A. Infrastructure Improvements

(a) ESDC or the Luther Forest Technology Development Corporation shall coordinate, expedite and enable the various applicable entities to facilitate the implementation of the infrastructure improvements necessary to fully support the "construction start," "ready for occupancy" and "start of production" project milestones set forth in Exhibit M. All costs associated with such infrastructure improvements shall be the responsibility of the various applicable entities other than the Grantee including, but not limited to federal, state and local governments.

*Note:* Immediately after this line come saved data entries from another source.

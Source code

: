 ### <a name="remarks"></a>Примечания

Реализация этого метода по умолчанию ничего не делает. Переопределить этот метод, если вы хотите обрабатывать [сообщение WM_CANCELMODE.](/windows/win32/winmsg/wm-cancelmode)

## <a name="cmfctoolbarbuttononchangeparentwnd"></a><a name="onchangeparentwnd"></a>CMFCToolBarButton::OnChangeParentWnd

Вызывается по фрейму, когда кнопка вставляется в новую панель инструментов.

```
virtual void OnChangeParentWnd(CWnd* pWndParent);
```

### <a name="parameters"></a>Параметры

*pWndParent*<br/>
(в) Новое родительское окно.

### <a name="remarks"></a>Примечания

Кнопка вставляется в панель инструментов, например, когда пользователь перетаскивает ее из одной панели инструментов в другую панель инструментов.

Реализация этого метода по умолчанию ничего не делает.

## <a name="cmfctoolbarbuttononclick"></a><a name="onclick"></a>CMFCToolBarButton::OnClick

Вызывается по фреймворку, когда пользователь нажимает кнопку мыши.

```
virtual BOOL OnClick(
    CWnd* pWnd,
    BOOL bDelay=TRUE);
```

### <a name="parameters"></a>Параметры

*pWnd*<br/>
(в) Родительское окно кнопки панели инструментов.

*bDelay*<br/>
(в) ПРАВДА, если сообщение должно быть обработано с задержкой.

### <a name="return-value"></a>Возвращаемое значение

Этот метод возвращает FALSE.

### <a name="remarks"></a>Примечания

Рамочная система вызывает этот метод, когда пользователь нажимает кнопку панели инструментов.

(b) ESDC or the Luther Forest Technology Development Corporation shall provide, or cause to be provided, to the Grantee documentation on the temporary and permanent infrastructure improvements outlining both the financial and project plans for the implementation of such, necessary for the Grantee to meet the terms of this Grant Disbursement Agreement.

(c) Notwithstanding the foregoing although ESDC will endeavor to accomplish the tasks set forth in this section A, such endeavor is not a covenant and any failure by ESDC related to such endeavor shall not be actionable as a default under this Agreement or constitute a breach of any obligation to Grantee. AMD shall be a third party beneficiary of any agreement or memorandum of understanding relating to the construction and funding of the infrastructure improvements.

B. Condition Precedent to Grantee Notification to ESDC to issue Bonds or otherwise fund the Project within ninety (90) days . ESDC shall not issue bonds or otherwise fund the Project until it receives a notice from Grantee requesting available funds within ninety (90) days (the "Notification").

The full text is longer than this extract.